Top of Dataset extract

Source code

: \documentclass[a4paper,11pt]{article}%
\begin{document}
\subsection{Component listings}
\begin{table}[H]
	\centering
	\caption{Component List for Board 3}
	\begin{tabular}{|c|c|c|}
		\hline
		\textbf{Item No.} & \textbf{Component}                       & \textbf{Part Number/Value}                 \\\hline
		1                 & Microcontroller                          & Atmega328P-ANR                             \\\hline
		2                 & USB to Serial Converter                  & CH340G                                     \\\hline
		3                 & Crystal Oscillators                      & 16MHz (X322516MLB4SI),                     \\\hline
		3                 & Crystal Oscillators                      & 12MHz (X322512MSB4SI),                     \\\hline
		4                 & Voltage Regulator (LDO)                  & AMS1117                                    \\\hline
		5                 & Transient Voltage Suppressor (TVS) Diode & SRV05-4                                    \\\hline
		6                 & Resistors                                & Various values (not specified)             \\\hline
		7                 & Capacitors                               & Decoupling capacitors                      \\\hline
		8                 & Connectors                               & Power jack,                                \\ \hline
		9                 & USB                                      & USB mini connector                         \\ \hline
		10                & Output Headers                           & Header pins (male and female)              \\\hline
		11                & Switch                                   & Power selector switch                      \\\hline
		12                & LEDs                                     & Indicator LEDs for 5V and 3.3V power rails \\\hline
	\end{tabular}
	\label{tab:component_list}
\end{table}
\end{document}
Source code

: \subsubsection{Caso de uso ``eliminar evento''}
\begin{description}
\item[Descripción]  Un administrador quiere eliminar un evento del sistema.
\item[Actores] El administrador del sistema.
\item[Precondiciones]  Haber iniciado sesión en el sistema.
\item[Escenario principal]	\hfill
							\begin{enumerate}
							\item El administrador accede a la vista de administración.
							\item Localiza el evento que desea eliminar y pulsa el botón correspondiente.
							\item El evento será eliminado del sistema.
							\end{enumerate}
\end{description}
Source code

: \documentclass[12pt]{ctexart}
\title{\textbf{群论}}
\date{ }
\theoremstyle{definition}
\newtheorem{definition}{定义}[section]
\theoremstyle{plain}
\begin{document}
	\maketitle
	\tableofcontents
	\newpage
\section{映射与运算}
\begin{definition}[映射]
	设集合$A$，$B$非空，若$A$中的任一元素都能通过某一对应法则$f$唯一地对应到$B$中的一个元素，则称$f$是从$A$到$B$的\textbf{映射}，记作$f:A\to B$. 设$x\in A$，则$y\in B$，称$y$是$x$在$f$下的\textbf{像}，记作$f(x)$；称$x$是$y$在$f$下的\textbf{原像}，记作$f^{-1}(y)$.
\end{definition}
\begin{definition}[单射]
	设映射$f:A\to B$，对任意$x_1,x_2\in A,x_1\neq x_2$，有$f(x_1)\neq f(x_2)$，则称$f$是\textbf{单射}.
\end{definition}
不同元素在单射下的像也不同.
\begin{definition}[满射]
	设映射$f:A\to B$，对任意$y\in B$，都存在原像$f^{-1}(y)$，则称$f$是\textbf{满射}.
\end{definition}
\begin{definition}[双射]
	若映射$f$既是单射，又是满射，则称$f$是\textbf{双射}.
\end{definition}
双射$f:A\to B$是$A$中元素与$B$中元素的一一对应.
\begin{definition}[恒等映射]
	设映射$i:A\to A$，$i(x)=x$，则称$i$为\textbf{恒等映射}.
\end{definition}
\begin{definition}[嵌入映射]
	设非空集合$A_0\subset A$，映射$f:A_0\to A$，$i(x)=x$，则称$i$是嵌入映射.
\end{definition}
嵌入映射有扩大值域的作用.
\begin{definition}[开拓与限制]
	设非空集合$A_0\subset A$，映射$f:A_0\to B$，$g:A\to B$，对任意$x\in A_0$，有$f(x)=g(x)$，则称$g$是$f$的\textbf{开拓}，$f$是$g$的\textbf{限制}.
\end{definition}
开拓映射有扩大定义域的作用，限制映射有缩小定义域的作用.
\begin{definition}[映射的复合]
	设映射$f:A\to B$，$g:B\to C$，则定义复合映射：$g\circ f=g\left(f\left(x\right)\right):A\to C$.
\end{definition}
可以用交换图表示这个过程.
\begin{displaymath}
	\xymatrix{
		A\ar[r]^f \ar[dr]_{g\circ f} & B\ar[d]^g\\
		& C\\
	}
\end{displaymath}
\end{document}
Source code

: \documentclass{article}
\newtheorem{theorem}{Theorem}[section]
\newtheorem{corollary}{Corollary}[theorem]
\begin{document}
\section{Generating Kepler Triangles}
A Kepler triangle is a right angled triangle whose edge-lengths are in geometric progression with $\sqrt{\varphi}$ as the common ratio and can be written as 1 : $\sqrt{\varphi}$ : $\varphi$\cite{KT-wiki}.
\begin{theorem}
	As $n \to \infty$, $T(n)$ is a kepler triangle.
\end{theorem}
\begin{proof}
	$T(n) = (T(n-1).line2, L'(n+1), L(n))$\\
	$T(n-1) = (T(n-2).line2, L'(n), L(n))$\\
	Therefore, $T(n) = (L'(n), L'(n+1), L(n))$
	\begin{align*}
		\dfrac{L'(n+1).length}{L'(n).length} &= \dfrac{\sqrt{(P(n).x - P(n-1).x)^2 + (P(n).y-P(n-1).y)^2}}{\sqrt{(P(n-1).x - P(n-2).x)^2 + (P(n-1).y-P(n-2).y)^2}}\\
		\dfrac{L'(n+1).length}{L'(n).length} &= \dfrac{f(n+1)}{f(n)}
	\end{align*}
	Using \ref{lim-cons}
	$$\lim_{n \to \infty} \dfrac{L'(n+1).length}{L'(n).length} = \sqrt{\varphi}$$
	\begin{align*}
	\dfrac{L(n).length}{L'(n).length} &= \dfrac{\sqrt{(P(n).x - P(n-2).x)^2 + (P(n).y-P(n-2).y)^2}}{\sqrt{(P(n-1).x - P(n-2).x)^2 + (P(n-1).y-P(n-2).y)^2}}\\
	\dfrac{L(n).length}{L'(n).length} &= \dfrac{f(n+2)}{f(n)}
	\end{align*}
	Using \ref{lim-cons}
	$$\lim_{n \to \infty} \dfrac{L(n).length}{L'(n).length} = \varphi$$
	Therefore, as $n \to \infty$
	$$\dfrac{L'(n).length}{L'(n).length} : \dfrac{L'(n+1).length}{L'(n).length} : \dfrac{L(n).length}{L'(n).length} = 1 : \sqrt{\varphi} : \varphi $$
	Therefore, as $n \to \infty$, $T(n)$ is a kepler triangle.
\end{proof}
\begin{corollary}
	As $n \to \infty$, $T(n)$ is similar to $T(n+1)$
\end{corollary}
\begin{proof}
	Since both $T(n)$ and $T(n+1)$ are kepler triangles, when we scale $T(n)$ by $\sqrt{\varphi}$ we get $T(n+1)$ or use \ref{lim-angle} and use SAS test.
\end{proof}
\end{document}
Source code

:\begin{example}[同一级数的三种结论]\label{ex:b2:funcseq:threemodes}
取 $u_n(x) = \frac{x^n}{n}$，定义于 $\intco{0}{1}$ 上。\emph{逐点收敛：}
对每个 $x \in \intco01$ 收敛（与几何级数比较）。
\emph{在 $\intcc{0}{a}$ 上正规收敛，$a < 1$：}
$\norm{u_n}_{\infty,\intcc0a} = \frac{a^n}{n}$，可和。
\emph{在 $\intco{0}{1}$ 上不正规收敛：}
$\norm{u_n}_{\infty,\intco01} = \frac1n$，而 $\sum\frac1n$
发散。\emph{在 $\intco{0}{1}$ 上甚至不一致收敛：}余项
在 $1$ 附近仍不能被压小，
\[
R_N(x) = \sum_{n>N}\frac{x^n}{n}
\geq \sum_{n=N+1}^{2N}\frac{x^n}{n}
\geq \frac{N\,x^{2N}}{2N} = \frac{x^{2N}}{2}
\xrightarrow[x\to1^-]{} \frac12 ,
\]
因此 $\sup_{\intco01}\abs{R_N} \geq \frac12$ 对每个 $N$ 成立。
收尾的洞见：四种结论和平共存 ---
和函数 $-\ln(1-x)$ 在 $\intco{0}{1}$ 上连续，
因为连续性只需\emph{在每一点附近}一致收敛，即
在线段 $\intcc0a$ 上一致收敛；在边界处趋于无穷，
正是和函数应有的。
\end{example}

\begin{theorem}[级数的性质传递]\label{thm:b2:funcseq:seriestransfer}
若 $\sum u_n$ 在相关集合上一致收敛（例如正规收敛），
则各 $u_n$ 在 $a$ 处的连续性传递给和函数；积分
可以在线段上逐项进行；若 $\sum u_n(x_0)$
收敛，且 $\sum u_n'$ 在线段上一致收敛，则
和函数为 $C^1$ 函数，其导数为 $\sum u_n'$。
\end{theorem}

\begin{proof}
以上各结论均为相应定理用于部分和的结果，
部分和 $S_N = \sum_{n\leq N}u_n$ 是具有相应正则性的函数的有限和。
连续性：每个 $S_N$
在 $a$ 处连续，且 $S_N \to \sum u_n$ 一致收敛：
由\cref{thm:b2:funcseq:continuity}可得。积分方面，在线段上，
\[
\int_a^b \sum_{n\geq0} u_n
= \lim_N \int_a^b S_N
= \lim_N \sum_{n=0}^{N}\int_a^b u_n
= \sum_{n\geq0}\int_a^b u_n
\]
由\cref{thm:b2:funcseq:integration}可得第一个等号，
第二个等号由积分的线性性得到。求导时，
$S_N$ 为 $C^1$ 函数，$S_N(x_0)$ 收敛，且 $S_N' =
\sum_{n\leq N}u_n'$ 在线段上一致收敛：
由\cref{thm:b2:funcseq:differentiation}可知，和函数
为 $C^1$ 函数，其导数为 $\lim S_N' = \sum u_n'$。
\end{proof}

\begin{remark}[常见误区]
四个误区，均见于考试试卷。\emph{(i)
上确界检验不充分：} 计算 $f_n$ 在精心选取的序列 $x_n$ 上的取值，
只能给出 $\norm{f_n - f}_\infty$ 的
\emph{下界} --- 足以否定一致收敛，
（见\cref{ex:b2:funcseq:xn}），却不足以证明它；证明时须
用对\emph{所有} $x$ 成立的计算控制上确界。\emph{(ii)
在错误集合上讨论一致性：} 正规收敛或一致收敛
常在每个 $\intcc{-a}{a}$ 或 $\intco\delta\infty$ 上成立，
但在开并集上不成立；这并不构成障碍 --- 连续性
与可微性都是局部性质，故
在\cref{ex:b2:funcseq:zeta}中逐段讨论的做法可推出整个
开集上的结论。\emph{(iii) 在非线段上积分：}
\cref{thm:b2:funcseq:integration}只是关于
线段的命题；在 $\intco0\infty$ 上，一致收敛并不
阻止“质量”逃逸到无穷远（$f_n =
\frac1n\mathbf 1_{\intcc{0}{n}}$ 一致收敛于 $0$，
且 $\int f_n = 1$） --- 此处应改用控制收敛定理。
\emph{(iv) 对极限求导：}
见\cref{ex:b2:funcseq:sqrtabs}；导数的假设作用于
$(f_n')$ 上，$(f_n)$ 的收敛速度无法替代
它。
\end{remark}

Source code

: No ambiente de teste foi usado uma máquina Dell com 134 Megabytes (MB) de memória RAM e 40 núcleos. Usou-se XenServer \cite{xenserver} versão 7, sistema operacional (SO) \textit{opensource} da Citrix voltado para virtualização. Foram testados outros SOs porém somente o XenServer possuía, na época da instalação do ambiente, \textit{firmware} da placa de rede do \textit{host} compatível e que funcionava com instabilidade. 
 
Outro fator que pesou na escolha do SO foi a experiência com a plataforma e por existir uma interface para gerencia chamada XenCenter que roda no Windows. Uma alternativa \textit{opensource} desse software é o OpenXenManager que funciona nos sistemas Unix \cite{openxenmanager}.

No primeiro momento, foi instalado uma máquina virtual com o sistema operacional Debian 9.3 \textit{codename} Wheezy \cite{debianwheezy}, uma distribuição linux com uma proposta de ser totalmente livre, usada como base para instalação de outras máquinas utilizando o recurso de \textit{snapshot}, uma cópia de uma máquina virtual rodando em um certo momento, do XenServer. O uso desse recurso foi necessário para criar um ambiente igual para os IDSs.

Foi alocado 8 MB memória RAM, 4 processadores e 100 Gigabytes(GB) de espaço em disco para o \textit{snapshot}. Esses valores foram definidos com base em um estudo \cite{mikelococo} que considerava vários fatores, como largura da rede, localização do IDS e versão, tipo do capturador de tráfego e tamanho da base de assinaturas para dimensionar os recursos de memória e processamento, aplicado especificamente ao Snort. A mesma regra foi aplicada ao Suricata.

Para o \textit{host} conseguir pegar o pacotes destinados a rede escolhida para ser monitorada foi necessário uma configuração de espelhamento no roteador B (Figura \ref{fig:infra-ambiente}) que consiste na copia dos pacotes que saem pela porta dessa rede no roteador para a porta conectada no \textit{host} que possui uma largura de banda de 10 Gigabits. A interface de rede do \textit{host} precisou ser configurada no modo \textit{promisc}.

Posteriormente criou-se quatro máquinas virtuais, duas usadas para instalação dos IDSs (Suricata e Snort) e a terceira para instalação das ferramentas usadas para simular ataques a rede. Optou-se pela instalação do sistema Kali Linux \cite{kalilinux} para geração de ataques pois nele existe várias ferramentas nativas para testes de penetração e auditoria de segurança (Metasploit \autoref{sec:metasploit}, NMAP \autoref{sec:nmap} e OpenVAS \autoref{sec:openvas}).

Bottom of Dataset extract

## Instructions to follow
If a line above holds the string "administrador", copy it out.

## Solution to this exercise
\item[Descripción]  Un administrador quiere eliminar un evento del sistema.
\item[Actores] El administrador del sistema.
							\item El administrador accede a la vista de administración.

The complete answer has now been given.